Cavit Çağlar, İnterbank veyahut Etibank'tan dolayı yargılanırken, Murat Demirel'e uygulanan Çıkar Amaçlı Suç Örgütü Kanunu'nun hükümleri ona tatbik edilemiyor. Zira bu kanun 30.7.1999 tarihinde kabul edildi. Çağlar'ın Etibank ve İnterbank'la ilişkisi kanunun yayımından önce kesilmişti. Kanun geriye işleyemeyeceğine göre, Çağlar için, Ceza Kanunu'nda farklı maddeler (503-504-508-510) aranıp bulunuyor. Ama Egebank ile back to back kredi münasebeti kurmuşsa -ki yeni suçlama böyle- ancak o takdirde, Çıkar Amaçlı Suç Örgütü adını taşıyan kanun, yani Murat Demirel'e uygulanan hükümler, ona da uygulanabilir.

Çete üyesi mi?

Her şeye rağmen bir zorlama seziliyor. Esasında, banka sahipleri ve Yönetim Kurulu üyelerine çete üyeleri muamelesi yapılmamalıydı.

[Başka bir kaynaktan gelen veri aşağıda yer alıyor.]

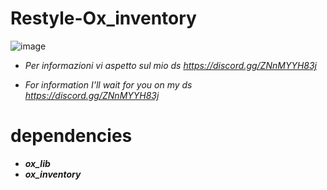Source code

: # Restyle-Ox_inventory

![image](https://github.com/Lix-Development/Restyle-Ox_inventory/assets/168963617/cb51f0a4-6185-4dd7-ab95-7fd5f8c5c661)

- *Per informazioni vi aspetto sul mio ds https://discord.gg/ZNnMYYH83j*

- *For information I'll wait for you on my ds https://discord.gg/ZNnMYYH83j*

# dependencies

- ***ox_lib***
- ***ox_inventory***



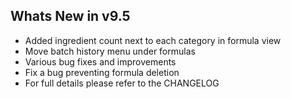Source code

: Whats New in v9.5
--------------------------
- Added ingredient count next to each category in formula view
- Move batch history menu under formulas
- Various bug fixes and improvements
- Fix a bug preventing formula deletion 
- For full details please refer to the CHANGELOG
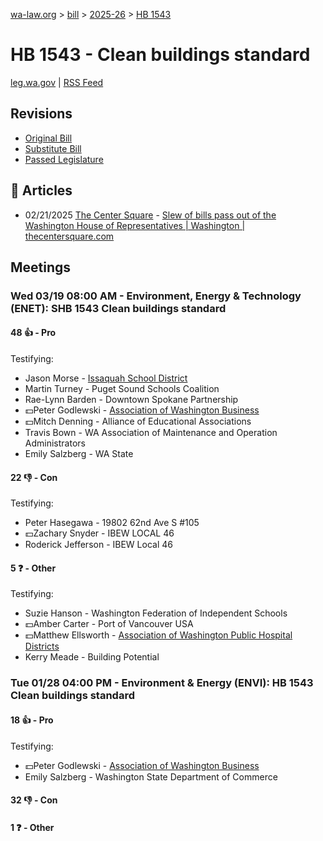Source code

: [wa-law.org](/) > [bill](/bill/) > [2025-26](/bill/2025-26/) > [HB 1543](/bill/2025-26/hb/1543/)

# HB 1543 - Clean buildings standard
[leg.wa.gov](https://app.leg.wa.gov/billsummary?BillNumber=1543&Year=2025&Initiative=false) | [RSS Feed](./rss.xml)

## Revisions
* [Original Bill](1/)
* [Substitute Bill](S/)
* [Passed Legislature](S.PL/)

## 📰 Articles
* 02/21/2025 [The Center Square](/org/the_center_square/) - [Slew of bills pass out of the Washington House of Representatives | Washington | thecentersquare.com](https://www.thecentersquare.com/washington/article_67329b24-eff2-11ef-8f14-c7be1b7a4b31.html#:~:text=Substitute%20House%20Bill%201543)

## Meetings
### Wed 03/19 08:00 AM - Environment, Energy & Technology (ENET): SHB 1543 Clean buildings standard
#### 48 👍 - Pro
Testifying:
* Jason Morse - [Issaquah School District](/org/issaquah_school_district/)
* Martin Turney - Puget Sound Schools Coalition
* Rae-Lynn Barden - Downtown Spokane Partnership
* 💵Peter Godlewski - [Association of Washington Business](/org/association_of_washington_business/)
* 💵Mitch Denning - Alliance of Educational Associations
* Travis Bown - WA Association of Maintenance and Operation Administrators
* Emily Salzberg - WA State

#### 22 👎 - Con
Testifying:
* Peter Hasegawa - 19802 62nd Ave S #105
* 💵Zachary Snyder - IBEW LOCAL 46
* Roderick Jefferson - IBEW Local 46

#### 5 ❓ - Other
Testifying:
* Suzie Hanson - Washington Federation of Independent Schools
* 💵Amber Carter - Port of Vancouver USA
* 💵Matthew Ellsworth - [Association of Washington Public Hospital Districts](/org/association_of_washington_public_hospital_districts/)
* Kerry Meade - Building Potential

### Tue 01/28 04:00 PM - Environment & Energy (ENVI): HB 1543 Clean buildings standard
#### 18 👍 - Pro
Testifying:
* 💵Peter Godlewski - [Association of Washington Business](/org/association_of_washington_business/)
* Emily Salzberg - Washington State Department of Commerce

#### 32 👎 - Con

#### 1 ❓ - Other
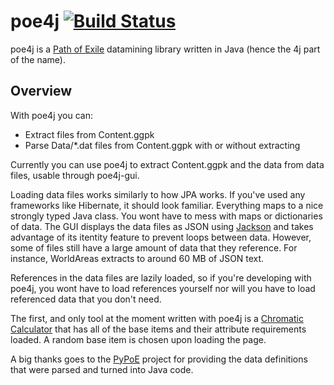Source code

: # poe4j [![Build Status](https://travis-ci.org/jacob-swanson/poe4j.svg?branch=master)](https://travis-ci.org/jacob-swanson/poe4j)

poe4j is a [Path of Exile](https://www.pathofexile.com/) datamining library written in Java (hence the 4j part of the name).

## Overview

With poe4j you can:

* Extract files from Content.ggpk
* Parse Data/*.dat files from Content.ggpk with or without extracting 

Currently you can use poe4j to extract Content.ggpk and the data from data files, usable through poe4j-gui.

Loading data files works similarly to how JPA works. If you've used any frameworks like Hibernate, it should look familiar. Everything maps to a nice strongly typed Java class. You wont have to mess with maps or dictionaries of data. The GUI displays the data files as JSON using [Jackson](https://github.com/FasterXML/jackson) and takes advantage of its itentity feature to prevent loops between data. However, some of files still have a large amount of data that they reference. For instance, WorldAreas extracts to around 60 MB of JSON text.

References in the data files are lazily loaded, so if you're developing with poe4j, you wont have to load references yourself nor will you have to load referenced data that you don't need.

The first, and only tool at the moment written with poe4j is a [Chromatic Calculator](https://jacob-swanson.github.io/poe4j/#/chromatic-calculator) that has all of the base items and their attribute requirements loaded. A random base item is chosen upon loading the page.

A big thanks goes to the [PyPoE](https://github.com/OmegaK2/PyPoE) project for providing the data definitions that were parsed and turned into Java code.
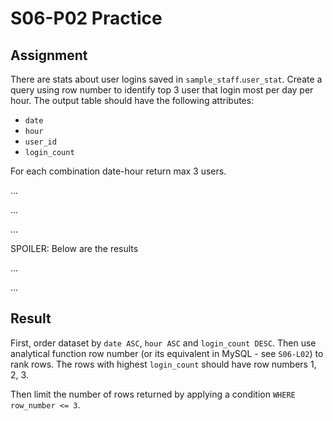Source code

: # S06-P02 Practice

## Assignment

There are stats about user logins saved in `sample_staff`.`user_stat`. Create a query using row number to identify top 3 user that login most per day per hour. The output table should have the following attributes:

* `date`
* `hour`
* `user_id`
* `login_count`

For each combination date-hour return max 3 users.

...

...

...

SPOILER: Below are the results

...

...

## Result


First, order dataset by `date ASC`, `hour ASC` and `login_count DESC`. Then use analytical function row number (or its equivalent in MySQL - see `S06-L02`) to rank rows. The rows with highest `login_count` should have row numbers 1, 2, 3.

Then limit the number of rows returned by applying a condition `WHERE row_number <= 3`.
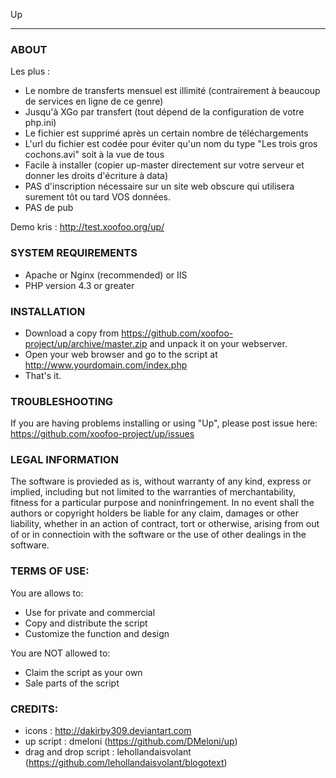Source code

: Up
*****

### ABOUT
Les plus : 
- Le nombre de transferts mensuel est illimité (contrairement à beaucoup de services en ligne de ce genre)
- Jusqu'à XGo par transfert (tout dépend de la configuration de votre php.ini)
- Le fichier est supprimé après un certain nombre de téléchargements
- L'url du fichier est codée pour éviter qu'un nom du type "Les trois gros cochons.avi" soit à la vue de tous 
- Facile à installer (copier up-master directement sur votre serveur et donner les droits d'écriture à data)
- PAS d'inscription nécessaire sur un site web obscure qui utilisera surement tôt ou tard VOS données.
- PAS de pub

Demo kris : http://test.xoofoo.org/up/

### SYSTEM REQUIREMENTS
- Apache or Nginx (recommended) or IIS
- PHP version 4.3 or greater

### INSTALLATION
- Download a copy from https://github.com/xoofoo-project/up/archive/master.zip and unpack it on your webserver.
- Open your web browser and go to the script at http://www.yourdomain.com/index.php
- That's it.

### TROUBLESHOOTING
If you are having problems installing or using "Up", please post issue here: https://github.com/xoofoo-project/up/issues

### LEGAL INFORMATION
The software is provieded as is, without warranty of any kind, express or implied, including but not limited to the warranties of merchantability, fitness for a particular purpose and noninfringement. In no event shall the authors or copyright holders be liable for any claim, damages or other liability, whether in an action of contract, tort or otherwise, arising from
out of or in connectioin with the software or the use of other dealings in the software.

### TERMS OF USE:
You are allows to:
- Use for private and commercial
- Copy and distribute the script
- Customize the function and design

You are NOT allowed to:
- Claim the script as your own
- Sale parts of the script

### CREDITS:
- icons : http://dakirby309.deviantart.com
- up script :  dmeloni (https://github.com/DMeloni/up)
- drag and drop script : lehollandaisvolant (https://github.com/lehollandaisvolant/blogotext)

Çıkar Amaçlı Suç Örgütü Kanunu, mafyayı hedef alan bir düzenlemeydi; oysa şimdi, maksadı aşarak, bankacılara tatbik ediliyor.

Yukarıda da belirttiğimiz gibi, Egebank veyahut Etibank dosyalarında, Bankalar Kanunu'nun 22'nci maddesi tatbik edilse, cezalar, çete oluşturmaktan da daha ağır. Ama, yargılama, Bankalar Kanunu'na göre yapılsa, DGM devreye giremiyor; davaya Ağır Ceza Mahkemeleri bakıyor.

Hükûmet, bir yandan bu işin peşini bırakmak istemiyor; bir yandan da suçu tam anlamıyla karşılamayan maddelerin uygulanmasına vesile oluyor.

Denilebilir ki... yargı bağımsızlığı var; hükûmet nasıl müdahale edebilir! Yargı siyasetten hiç etkilenmiyor mu?

Korkmaz Yiğit'in çete oluşturmak iddiasıyla gözaltına alınması, Ankara'daki kazanı fokurdatmaya başladı.

Egebank ile Demirel ailesinin canına okudular. Süleyman Beyin önünü kestiler. Sıra, Korkmaz Yiğit ile irtibatı yüzünden Mesut Yılmaz'a mı geliyor diye sorular soruluyor.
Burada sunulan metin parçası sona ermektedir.